Supplied records

----

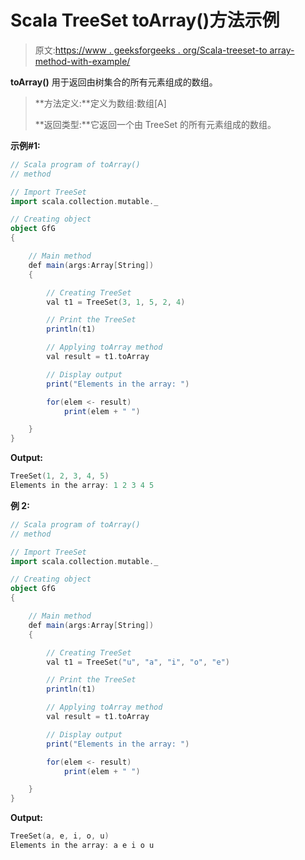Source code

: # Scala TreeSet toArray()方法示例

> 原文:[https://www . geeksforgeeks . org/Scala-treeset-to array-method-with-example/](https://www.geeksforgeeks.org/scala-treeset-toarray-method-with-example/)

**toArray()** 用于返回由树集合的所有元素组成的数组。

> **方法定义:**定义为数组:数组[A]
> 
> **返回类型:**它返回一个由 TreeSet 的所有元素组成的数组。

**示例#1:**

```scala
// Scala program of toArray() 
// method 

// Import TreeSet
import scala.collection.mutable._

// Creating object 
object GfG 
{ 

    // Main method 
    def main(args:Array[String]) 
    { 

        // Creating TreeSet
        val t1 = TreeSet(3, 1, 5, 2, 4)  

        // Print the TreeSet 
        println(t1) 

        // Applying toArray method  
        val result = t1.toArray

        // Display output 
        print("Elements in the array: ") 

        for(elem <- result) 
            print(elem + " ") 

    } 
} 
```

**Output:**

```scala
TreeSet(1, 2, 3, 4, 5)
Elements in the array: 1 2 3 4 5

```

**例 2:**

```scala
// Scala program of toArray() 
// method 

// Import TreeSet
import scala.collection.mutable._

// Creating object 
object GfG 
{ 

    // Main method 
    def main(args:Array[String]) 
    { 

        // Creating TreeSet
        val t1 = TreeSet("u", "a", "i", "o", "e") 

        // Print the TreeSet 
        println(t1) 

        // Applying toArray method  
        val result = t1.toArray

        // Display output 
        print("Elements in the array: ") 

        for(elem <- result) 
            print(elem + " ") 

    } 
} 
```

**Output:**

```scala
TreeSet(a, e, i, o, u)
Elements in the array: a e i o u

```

----

Problem statement
Exact copy, no images: rewrite the entire listing above.

Written solution
Source code

: # Scala TreeSet toArray()方法示例

> 原文:[https://www . geeksforgeeks . org/Scala-treeset-to array-method-with-example/](https://www.geeksforgeeks.org/scala-treeset-toarray-method-with-example/)

**toArray()** 用于返回由树集合的所有元素组成的数组。

> **方法定义:**定义为数组:数组[A]
> 
> **返回类型:**它返回一个由 TreeSet 的所有元素组成的数组。

**示例#1:**

```scala
// Scala program of toArray() 
// method 

// Import TreeSet
import scala.collection.mutable._

// Creating object 
object GfG 
{ 

    // Main method 
    def main(args:Array[String]) 
    { 

        // Creating TreeSet
        val t1 = TreeSet(3, 1, 5, 2, 4)  

        // Print the TreeSet 
        println(t1) 

        // Applying toArray method  
        val result = t1.toArray

        // Display output 
        print("Elements in the array: ") 

        for(elem <- result) 
            print(elem + " ") 

    } 
} 
```

**Output:**

```scala
TreeSet(1, 2, 3, 4, 5)
Elements in the array: 1 2 3 4 5

```

**例 2:**

```scala
// Scala program of toArray() 
// method 

// Import TreeSet
import scala.collection.mutable._

// Creating object 
object GfG 
{ 

    // Main method 
    def main(args:Array[String]) 
    { 

        // Creating TreeSet
        val t1 = TreeSet("u", "a", "i", "o", "e") 

        // Print the TreeSet 
        println(t1) 

        // Applying toArray method  
        val result = t1.toArray

        // Display output 
        print("Elements in the array: ") 

        for(elem <- result) 
            print(elem + " ") 

    } 
} 
```

**Output:**

```scala
TreeSet(a, e, i, o, u)
Elements in the array: a e i o u

```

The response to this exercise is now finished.